Qué se yo, era como ese orgullo íntimo -aunque inconfesable- que sentimos los que provenimos de la región del Amambay cuando en el extranjero comentan que allí se produce la mejor marihuana del mundo.
Por eso, leí con interés la información del apresamiento de Salvatore Lo Piccolo, jefe de jefes de la mafia siciliana. Sobre todo, porque con él cayó el mítico decálogo de la Cosa Nostra.
Se sabía de su existencia a través de toda la literatura inspirada en los códigos de conducta de la mafia y en las declaraciones de algunos pocos “arrepentidos”. Pero, por primera vez, aparecieron por escrito los deberes y derechos del perfecto mafioso; las reglas que jamás se deben transgredir para formar parte de la sociedad; los diez mandamientos que garantizan la obediencia, fidelidad y sobriedad que deben caracterizar al “hombre de honor”.
Aquello era una suerte de ISO 9000 de una buena organización mafiosa. Cuando leí algunos de los requisitos, se me cayó el alma al suelo. Nuestra mafia no es lo que yo creía.
Ya en el segundo mandamiento, empezaron las dificultades: “No se miran las mujeres de los amigos”. Este precepto nunca gozó de mucho predicamento entre nuestros políticos. Incluso, su falta de cumplimiento fue la causante de rupturas internas memorables -aunque no publicables- ocurridas en varios partidos. Hay una norma que prohíbe a los miembros de la “honorable sociedad” hacerse ver en tabernas o locales públicos. Esta recomendación les resbala a algunos de nuestros legisladores, a quienes es más frecuente encontrar en esos lugares que en reuniones de una comisión parlamentaria.

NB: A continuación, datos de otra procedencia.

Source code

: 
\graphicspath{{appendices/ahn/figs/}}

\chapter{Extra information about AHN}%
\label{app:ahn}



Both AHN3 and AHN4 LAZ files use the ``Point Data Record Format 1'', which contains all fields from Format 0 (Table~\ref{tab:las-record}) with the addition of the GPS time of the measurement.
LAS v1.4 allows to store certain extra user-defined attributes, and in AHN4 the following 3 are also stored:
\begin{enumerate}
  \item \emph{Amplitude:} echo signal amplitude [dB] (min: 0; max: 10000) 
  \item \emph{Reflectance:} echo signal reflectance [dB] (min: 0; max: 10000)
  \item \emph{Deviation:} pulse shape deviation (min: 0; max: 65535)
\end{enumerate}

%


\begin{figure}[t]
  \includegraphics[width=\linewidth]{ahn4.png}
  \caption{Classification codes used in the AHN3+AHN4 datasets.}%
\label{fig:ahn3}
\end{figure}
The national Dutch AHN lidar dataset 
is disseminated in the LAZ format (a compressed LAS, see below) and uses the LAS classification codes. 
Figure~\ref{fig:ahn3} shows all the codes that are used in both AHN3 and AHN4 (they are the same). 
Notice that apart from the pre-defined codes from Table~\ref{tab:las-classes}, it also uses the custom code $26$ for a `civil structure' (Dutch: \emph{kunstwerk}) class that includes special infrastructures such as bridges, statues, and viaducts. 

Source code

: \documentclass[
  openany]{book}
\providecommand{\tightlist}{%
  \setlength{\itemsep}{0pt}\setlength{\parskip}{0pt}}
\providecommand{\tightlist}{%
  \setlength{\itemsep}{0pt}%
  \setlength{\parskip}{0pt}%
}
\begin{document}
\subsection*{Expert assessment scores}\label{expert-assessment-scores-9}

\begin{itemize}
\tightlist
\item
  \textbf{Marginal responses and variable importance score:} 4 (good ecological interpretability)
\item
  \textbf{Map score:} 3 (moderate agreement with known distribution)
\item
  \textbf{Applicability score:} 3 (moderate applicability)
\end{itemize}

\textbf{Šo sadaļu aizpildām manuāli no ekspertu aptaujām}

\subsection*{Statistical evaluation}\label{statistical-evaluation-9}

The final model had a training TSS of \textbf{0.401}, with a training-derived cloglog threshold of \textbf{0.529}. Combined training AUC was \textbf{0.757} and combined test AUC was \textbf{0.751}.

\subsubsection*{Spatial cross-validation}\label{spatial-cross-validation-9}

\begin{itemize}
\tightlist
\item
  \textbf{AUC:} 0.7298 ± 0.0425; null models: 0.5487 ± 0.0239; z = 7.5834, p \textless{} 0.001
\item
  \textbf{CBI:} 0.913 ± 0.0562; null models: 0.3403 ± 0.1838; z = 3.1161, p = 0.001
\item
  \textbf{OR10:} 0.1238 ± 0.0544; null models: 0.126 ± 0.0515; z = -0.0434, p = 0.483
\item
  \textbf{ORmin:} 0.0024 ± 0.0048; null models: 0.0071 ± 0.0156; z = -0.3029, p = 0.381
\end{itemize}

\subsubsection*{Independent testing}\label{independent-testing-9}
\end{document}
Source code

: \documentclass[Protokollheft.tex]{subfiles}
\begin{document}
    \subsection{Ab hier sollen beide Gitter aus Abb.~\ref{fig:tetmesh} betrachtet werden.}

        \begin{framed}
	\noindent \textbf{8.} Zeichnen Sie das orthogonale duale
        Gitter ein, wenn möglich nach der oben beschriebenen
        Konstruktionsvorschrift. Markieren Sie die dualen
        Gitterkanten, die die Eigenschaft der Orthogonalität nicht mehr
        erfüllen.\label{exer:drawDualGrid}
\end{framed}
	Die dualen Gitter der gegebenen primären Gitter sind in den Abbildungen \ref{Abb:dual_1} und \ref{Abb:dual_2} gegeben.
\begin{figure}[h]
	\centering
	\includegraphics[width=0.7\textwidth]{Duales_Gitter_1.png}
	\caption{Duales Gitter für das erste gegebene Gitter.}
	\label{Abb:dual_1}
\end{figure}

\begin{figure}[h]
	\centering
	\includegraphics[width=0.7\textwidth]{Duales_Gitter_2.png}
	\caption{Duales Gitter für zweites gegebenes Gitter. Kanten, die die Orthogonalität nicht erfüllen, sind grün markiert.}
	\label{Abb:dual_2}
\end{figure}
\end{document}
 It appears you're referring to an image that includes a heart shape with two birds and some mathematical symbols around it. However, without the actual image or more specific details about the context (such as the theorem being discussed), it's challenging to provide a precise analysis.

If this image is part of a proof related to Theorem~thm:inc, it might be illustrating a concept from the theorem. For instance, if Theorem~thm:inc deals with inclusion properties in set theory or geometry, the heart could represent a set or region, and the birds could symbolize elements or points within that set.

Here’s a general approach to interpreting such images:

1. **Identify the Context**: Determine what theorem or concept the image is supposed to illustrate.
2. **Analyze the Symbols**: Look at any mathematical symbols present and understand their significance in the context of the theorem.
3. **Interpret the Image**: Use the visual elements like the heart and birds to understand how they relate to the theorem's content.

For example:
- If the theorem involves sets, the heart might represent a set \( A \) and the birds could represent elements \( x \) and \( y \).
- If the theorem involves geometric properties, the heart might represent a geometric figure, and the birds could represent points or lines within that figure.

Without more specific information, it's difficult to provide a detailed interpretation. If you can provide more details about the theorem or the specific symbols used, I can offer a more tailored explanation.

Otra regla establece que el buen mafioso “no debe tener ninguna relación personal con la Policía”. Un buen político paraguayo, apenas asumido el cargo, considera una prioridad establecer un vínculo cordial -fraterno hasta la complicidad- con la autoridad policial más influyente de su zona. Se trata de una relación tan natural, de mutuo auxilio y dependencia, que resulta incomprensible que haya gente que la vea con malos ojos.

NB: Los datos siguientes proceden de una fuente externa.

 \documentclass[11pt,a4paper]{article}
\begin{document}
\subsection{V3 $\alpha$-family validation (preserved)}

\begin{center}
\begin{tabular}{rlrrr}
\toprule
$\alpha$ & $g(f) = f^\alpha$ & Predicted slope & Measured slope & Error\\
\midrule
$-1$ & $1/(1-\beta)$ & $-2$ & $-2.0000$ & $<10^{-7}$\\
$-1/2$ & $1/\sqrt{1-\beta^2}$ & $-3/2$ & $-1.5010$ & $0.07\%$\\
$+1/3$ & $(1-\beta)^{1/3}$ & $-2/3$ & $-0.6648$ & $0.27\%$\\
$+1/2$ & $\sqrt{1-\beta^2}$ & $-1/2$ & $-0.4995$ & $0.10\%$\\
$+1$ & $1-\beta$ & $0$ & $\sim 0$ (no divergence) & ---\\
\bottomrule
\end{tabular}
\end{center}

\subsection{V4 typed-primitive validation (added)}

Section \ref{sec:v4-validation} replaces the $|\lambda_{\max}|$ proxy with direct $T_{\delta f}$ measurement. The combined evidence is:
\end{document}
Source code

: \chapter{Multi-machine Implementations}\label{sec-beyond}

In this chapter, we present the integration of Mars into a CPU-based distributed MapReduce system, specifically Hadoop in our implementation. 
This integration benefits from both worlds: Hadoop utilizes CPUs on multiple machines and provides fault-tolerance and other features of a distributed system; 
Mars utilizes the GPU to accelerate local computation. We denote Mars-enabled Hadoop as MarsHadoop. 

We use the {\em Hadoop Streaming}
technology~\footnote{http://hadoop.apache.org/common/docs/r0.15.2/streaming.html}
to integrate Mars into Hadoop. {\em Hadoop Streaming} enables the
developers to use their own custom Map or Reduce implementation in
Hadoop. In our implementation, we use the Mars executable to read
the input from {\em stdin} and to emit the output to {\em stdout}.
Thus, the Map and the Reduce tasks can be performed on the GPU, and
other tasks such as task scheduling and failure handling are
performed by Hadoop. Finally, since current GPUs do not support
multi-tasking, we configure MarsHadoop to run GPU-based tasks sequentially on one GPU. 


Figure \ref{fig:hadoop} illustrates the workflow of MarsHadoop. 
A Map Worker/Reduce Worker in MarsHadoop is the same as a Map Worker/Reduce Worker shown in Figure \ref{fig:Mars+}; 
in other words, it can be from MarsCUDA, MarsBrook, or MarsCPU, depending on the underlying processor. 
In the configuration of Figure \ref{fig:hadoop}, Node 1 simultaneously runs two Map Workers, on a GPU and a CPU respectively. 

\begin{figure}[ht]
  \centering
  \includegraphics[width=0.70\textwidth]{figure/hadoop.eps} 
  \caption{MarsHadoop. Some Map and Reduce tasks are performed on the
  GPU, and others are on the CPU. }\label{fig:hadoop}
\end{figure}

Ahora descubrimos que hay aspectos del comportamiento mafioso que no condicen con nuestro modo de ser.
El sexto mandamiento ordena que el mafioso políticamente correcto “debe ser categóricamente puntilloso con la puntualidad”. Esto excluiría, por ejemplo, a Carlos Filizzola y a Luis Castiglioni, en el supuesto de que fueran mafiosos. Que no lo son, aclaro. Pero que, de todos modos, no serían admitidos en ninguna entidad mafiosa que se precie de seria.
El octavo obliga a todos los miembros a “decir la verdad a cualquier pregunta y en todas las circunstancias”. He aquí una regla de cumplimiento imposible. ¿Hacer política sin mentir? Eso es más difícil que retroceder con chancletas.
La norma siguiente es francamente risible: se puede matar, extorsionar, traficar, pero nunca “robar el dinero de otras personas o de otros clanes mafiosos”. Me pregunto en qué pensaban los sicilianos cuando escribieron este disparate. Al menos, con seguridad, no en los políticos paraguayos. Si estos se vieran obligados a cumplir este mandamiento, la profesión no tendría gracia.
Así las cosas, aquí me tiene, sumido en una profunda decepción. Se me ha caído un mito. Hasta nuestra mafia es de mala calidad.